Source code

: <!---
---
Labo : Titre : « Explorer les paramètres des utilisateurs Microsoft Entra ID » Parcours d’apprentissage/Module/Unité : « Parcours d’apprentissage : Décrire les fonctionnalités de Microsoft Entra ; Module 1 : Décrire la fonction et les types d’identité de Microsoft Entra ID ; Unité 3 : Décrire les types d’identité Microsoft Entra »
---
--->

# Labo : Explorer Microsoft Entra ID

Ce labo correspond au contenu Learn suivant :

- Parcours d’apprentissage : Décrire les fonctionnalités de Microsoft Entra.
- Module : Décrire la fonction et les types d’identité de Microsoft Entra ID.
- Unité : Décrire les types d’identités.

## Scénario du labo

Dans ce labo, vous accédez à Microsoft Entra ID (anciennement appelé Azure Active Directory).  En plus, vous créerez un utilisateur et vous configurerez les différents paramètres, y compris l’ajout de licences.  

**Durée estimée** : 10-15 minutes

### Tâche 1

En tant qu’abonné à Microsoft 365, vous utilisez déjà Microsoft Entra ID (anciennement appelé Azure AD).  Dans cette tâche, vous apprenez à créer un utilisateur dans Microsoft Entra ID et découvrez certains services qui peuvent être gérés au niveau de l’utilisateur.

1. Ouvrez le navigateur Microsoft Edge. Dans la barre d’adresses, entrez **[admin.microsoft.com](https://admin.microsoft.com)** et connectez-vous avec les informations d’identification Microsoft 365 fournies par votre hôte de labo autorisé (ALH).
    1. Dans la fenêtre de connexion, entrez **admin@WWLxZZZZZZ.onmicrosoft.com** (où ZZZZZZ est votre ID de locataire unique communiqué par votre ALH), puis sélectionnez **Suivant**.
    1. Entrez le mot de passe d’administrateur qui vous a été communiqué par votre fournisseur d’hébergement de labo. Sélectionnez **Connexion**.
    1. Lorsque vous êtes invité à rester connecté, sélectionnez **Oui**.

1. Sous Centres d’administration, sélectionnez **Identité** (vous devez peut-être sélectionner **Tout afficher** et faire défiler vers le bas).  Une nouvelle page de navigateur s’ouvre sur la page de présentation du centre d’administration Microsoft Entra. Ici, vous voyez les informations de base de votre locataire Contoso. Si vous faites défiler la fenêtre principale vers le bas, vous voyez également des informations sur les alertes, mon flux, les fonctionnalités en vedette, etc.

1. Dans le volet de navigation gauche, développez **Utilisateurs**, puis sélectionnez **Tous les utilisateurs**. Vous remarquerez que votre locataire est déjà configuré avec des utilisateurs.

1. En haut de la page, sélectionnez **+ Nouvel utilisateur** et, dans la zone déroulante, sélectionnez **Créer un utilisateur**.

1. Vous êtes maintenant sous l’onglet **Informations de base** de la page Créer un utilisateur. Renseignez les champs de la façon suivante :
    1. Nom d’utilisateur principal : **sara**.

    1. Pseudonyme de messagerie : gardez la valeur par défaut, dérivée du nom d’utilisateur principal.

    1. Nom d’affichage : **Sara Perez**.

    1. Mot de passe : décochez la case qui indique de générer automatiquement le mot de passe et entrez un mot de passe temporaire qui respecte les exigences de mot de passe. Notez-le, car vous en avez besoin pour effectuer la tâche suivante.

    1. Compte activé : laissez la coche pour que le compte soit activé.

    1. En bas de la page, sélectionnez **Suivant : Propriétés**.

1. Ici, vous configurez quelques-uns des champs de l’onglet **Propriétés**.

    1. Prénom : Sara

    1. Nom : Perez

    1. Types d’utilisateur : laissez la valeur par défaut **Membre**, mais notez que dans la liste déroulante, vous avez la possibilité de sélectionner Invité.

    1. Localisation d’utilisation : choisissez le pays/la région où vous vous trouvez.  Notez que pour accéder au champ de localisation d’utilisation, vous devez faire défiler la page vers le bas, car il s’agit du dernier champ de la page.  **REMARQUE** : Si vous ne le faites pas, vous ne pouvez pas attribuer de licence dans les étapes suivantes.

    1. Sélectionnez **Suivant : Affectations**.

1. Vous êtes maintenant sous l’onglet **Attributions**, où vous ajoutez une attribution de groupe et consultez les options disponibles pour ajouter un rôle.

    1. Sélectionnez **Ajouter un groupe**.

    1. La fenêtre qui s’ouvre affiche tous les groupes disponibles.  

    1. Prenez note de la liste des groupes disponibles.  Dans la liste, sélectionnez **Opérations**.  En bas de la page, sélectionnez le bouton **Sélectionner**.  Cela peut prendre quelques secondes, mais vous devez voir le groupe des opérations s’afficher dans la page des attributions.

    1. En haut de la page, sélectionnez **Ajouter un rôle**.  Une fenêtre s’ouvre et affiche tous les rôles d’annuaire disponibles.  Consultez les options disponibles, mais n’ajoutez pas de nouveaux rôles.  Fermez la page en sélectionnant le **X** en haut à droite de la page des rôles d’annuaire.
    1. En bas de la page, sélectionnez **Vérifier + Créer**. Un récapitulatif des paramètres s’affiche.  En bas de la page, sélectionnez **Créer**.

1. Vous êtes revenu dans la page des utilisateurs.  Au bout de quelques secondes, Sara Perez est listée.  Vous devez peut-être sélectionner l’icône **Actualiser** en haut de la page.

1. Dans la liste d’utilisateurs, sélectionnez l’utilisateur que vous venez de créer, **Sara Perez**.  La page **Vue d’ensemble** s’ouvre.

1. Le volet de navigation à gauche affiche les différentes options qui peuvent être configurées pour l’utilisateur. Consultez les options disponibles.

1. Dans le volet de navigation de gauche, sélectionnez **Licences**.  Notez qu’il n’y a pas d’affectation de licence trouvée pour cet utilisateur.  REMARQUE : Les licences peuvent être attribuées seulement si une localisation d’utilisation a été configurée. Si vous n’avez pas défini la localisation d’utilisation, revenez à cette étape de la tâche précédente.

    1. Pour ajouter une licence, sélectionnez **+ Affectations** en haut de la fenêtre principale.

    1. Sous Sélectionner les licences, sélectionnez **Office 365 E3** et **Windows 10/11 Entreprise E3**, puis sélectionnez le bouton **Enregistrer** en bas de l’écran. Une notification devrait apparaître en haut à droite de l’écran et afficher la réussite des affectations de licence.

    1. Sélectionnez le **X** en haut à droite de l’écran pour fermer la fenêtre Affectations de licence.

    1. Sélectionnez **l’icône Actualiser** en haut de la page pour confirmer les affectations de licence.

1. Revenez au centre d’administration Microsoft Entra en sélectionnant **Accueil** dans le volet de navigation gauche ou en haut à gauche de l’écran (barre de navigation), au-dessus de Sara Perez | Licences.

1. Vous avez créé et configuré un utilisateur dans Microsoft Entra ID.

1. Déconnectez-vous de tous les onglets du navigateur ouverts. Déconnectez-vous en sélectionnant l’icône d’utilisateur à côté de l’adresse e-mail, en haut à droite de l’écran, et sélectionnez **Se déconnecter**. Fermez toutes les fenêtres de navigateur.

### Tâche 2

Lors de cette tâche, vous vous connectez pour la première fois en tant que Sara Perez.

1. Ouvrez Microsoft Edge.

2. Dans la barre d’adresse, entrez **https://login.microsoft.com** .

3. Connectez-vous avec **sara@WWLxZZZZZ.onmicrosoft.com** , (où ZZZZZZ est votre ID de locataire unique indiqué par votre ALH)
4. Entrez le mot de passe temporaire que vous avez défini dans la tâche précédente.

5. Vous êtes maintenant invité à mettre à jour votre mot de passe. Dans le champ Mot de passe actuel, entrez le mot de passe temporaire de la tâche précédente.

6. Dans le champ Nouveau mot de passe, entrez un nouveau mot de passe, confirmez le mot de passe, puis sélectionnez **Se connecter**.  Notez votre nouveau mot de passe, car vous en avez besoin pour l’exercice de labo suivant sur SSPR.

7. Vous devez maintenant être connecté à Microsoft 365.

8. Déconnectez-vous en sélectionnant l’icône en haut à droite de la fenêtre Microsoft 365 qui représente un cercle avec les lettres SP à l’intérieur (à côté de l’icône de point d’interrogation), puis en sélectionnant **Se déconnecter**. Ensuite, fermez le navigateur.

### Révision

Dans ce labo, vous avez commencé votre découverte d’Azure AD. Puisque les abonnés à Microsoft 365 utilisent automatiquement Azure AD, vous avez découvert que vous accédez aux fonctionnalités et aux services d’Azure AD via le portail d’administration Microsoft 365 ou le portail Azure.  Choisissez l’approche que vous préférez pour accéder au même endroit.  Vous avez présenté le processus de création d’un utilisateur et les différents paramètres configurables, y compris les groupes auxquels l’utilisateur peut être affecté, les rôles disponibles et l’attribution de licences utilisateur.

What is required: Above is a listing; print exactly its lines from the one with "1. Prenez note" through the one with "1. Le volet", and no other lines.

Response to the task:
    1. Prenez note de la liste des groupes disponibles.  Dans la liste, sélectionnez **Opérations**.  En bas de la page, sélectionnez le bouton **Sélectionner**.  Cela peut prendre quelques secondes, mais vous devez voir le groupe des opérations s’afficher dans la page des attributions.

    1. En haut de la page, sélectionnez **Ajouter un rôle**.  Une fenêtre s’ouvre et affiche tous les rôles d’annuaire disponibles.  Consultez les options disponibles, mais n’ajoutez pas de nouveaux rôles.  Fermez la page en sélectionnant le **X** en haut à droite de la page des rôles d’annuaire.
    1. En bas de la page, sélectionnez **Vérifier + Créer**. Un récapitulatif des paramètres s’affiche.  En bas de la page, sélectionnez **Créer**.

1. Vous êtes revenu dans la page des utilisateurs.  Au bout de quelques secondes, Sara Perez est listée.  Vous devez peut-être sélectionner l’icône **Actualiser** en haut de la page.

1. Dans la liste d’utilisateurs, sélectionnez l’utilisateur que vous venez de créer, **Sara Perez**.  La page **Vue d’ensemble** s’ouvre.

1. Le volet de navigation à gauche affiche les différentes options qui peuvent être configurées pour l’utilisateur. Consultez les options disponibles.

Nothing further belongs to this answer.